Pour les forêts de production, il est souhaitable que les méthodes sylvicoles intègrent les préoccupations de
conservation de la biodiversité, en conservant des vieux arbres, des arbres avec des loges, des arbres morts soit isolés
soit en bouquets.
À proximité des zones ouvertes à l’intérieur des massifs mais aussi sur les lisières, il est nécessaire de mettre en place
des îlots de vieux bois (vieillissement ou sénescence) en nombre suffisant.
De manière générale, il convient d'éviter les traitements phytosanitaires et le broyage notamment sur les parcs et les
talus routiers.
Études et recherches à développer
En raison de son caractère encore commun dans notre pays, le Pic vert suscite peu d'intérêt de la part des
observateurs. De ce fait, les données quantitatives sont peu nombreuses et sont souvent imprécises [bg53]. Bien que
classé "A surveiller" sur la liste rouge nationale, l'espèce ne bénéficie d'aucune enquête. La France, accueillant une
part importante de l'effectif européen (souvent en déclin hors de nos frontières), a donc un rôle important à jouer dans
la conservation de l'espèce. Il serait souhaitable d'établir au moins un programme de suivi à l'échelon national.
Bibliographie
1. BACKER, K. (1993).- Identification Guide to European Non-Passerines. BTO Guide 24. British Trust for Ornithology. 332 p.

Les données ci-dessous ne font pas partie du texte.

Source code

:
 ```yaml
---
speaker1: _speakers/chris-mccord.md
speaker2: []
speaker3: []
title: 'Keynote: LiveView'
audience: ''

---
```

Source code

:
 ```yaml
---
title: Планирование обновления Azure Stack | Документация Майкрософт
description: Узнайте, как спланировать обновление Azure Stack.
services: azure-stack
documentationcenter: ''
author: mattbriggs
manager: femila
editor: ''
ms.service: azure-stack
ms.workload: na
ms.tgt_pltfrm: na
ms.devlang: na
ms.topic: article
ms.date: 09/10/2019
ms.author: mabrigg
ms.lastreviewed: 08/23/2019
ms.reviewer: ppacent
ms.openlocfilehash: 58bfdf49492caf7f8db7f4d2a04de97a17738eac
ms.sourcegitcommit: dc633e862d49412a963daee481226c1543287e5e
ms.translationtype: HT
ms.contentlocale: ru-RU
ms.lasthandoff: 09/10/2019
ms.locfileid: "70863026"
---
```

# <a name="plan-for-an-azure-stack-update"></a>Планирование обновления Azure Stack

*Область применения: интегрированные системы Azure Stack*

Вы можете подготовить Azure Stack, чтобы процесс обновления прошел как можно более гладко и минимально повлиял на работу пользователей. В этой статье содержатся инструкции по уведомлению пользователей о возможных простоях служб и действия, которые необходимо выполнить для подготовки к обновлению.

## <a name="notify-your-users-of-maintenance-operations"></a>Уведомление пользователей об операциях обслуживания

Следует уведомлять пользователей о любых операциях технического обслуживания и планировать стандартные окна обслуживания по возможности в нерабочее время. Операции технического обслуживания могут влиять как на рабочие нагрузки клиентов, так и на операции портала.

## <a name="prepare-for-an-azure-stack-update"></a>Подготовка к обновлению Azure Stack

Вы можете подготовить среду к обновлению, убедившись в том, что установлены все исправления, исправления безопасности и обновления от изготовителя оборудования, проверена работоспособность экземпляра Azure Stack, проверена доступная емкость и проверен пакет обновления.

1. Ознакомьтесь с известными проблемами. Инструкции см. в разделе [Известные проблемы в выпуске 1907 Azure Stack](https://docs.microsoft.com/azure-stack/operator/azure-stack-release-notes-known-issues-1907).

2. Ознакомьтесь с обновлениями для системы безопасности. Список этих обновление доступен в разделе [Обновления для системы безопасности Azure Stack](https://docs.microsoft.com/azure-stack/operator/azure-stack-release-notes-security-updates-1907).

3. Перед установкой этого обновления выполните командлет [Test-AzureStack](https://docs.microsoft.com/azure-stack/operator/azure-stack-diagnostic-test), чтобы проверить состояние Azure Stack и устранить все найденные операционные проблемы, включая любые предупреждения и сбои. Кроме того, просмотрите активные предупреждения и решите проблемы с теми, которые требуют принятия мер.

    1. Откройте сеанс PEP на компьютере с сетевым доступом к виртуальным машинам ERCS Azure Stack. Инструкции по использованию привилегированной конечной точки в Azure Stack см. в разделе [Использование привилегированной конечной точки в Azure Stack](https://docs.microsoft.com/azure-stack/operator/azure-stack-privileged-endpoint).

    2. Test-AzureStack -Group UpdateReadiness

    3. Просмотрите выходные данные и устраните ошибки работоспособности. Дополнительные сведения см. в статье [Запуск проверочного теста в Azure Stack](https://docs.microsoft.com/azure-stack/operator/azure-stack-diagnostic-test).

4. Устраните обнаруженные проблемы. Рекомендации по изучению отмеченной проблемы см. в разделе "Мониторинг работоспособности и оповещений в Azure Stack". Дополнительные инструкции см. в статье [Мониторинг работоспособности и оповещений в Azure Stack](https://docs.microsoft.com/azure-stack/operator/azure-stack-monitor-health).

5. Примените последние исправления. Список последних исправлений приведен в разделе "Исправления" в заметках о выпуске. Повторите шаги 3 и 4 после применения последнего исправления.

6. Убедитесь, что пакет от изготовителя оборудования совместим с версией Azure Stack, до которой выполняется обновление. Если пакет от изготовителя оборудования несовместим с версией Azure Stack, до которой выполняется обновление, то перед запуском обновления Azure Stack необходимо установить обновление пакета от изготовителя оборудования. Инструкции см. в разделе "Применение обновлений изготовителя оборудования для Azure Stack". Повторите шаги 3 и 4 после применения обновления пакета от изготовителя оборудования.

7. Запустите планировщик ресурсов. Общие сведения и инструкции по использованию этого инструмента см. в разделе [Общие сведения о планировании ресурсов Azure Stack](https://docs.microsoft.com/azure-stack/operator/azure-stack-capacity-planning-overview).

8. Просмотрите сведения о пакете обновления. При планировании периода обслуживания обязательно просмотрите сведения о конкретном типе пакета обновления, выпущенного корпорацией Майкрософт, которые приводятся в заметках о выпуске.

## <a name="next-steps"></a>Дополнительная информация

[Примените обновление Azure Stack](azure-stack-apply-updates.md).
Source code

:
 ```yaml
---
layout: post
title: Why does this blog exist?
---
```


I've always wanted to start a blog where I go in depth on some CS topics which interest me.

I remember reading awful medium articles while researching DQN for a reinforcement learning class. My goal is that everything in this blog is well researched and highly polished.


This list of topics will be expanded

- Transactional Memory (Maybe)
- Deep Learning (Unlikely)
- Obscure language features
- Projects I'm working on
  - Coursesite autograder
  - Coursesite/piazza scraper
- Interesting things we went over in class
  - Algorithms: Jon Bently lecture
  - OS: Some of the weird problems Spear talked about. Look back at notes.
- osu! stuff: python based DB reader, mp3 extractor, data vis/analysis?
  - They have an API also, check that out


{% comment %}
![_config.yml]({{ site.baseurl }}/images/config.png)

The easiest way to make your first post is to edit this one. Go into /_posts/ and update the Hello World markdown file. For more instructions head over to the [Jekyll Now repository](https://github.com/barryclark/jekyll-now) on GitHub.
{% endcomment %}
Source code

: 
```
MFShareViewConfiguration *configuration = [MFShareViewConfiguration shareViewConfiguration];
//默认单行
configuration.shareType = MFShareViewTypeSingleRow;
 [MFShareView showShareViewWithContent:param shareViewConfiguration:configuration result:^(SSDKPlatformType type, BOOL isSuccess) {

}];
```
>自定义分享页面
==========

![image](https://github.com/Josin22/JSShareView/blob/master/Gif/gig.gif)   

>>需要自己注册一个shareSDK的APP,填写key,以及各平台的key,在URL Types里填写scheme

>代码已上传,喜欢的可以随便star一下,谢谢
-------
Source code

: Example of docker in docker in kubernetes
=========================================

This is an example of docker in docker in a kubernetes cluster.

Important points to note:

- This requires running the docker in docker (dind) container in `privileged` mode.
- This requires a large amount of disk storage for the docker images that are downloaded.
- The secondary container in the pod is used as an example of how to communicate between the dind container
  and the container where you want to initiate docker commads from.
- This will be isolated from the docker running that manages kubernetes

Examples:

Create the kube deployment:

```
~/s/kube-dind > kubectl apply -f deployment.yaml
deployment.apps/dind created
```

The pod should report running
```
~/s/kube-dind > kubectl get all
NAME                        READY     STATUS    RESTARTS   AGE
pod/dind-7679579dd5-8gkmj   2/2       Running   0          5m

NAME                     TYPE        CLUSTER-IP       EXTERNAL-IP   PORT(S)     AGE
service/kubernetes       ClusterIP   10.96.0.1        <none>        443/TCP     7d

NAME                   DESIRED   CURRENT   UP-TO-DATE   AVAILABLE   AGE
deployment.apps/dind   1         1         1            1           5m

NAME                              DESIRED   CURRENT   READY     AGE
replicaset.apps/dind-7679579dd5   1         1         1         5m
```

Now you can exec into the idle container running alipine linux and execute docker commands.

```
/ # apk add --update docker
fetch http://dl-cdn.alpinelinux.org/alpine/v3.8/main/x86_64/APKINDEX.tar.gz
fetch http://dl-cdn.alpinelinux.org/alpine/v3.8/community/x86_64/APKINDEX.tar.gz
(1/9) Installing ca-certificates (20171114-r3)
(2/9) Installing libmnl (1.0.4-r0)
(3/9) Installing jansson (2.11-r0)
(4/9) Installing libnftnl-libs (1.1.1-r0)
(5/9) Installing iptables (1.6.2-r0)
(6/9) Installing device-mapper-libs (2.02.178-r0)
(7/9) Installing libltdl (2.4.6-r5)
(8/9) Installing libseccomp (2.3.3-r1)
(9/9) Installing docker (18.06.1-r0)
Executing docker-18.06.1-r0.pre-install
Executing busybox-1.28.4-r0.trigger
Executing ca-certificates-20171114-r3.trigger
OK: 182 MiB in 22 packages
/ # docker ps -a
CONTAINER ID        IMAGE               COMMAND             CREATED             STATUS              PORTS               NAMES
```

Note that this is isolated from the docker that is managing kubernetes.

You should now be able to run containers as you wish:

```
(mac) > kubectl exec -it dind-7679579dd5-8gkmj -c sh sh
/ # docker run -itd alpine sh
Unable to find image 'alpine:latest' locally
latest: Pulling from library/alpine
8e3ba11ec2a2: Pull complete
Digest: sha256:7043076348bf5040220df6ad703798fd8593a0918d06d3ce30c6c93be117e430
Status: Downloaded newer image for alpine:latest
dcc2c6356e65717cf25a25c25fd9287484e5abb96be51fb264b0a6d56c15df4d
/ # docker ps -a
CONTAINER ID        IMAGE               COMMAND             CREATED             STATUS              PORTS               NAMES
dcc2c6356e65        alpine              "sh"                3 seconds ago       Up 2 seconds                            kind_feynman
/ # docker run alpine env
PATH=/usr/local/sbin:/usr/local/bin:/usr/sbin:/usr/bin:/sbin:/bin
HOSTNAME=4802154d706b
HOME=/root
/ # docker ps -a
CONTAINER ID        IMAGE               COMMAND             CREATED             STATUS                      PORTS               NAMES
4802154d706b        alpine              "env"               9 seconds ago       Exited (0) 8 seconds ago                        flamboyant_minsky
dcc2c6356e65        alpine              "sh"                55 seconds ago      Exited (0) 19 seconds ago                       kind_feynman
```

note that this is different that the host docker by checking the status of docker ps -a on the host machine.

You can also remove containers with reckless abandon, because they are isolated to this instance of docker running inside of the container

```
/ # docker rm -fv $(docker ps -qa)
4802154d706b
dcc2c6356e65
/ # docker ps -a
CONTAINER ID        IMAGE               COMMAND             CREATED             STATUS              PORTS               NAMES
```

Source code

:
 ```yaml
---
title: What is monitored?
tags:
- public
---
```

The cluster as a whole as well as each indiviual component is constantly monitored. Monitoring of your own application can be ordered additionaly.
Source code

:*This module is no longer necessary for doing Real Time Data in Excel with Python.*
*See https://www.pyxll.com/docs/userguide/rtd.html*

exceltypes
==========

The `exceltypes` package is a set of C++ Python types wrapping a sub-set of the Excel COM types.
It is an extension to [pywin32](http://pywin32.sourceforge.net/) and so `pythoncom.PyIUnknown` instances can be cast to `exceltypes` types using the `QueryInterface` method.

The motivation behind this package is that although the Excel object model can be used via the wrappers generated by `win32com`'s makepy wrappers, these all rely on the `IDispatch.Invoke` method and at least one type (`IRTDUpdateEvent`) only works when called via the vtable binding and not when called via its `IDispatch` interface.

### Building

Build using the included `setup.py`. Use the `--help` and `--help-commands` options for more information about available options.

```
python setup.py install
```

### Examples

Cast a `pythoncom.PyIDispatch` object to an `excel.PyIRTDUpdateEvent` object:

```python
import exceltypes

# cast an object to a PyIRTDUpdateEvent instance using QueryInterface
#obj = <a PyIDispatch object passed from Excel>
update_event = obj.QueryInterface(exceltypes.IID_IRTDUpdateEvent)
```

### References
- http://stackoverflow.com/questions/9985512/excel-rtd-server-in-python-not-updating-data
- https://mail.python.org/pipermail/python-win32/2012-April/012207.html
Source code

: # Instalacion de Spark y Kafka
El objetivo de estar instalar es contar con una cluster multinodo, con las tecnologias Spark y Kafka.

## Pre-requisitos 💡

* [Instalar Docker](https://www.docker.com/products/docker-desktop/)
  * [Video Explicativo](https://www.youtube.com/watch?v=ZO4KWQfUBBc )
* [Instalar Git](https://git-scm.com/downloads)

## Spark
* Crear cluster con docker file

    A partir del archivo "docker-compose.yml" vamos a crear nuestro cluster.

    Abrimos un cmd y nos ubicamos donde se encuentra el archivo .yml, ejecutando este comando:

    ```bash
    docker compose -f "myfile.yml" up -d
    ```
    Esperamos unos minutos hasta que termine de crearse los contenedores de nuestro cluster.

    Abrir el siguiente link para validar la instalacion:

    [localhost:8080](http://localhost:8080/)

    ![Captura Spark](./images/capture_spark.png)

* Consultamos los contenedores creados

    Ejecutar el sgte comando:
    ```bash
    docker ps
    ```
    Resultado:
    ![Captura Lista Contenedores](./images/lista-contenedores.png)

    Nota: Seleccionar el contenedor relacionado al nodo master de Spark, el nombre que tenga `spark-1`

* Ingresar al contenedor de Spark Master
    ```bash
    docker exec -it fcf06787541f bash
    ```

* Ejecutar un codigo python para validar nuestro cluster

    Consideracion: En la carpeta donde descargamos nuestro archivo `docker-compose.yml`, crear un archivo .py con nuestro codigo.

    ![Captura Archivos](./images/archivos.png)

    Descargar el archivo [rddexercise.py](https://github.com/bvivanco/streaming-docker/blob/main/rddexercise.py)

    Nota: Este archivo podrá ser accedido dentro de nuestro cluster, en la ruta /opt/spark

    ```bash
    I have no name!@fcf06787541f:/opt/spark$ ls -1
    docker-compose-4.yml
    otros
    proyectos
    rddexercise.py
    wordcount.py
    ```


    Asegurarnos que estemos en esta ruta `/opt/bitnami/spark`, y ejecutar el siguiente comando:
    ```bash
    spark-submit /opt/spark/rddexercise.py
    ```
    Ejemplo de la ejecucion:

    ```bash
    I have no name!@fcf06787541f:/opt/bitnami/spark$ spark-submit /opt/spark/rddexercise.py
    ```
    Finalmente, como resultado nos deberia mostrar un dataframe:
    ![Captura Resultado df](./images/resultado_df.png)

2. COMITE MERIDIONALIS (2004).- Liste rouge des oiseaux nicheurs en Languedoc-Roussillon, juin 2003. Meridionalis 5: 1824.
3. DEJONGHE, J.F. (1984).- Les oiseaux de montagne. Éditions du Point vétérinaire. 310 p.
4. DEL HOYO, J., ELLIOTT, A. & SARGATAL, J. (2002).- Handbook of the birds of the world : jacamars to woodpeckers. Vol.
7. Birdlife International. Lynx Edicions. 600 p.
5. GEROUDET, P. (1980).- Les passereaux : du coucou aux corvidés. Vol. 1. Delachaux et Niestlé. 235 p.
6. PERRINS, C. & CUISIN, M. (1987).- Les oiseaux d’Europe. Delachaux & Niestlé, Neuchâtel, Paris. 320 p.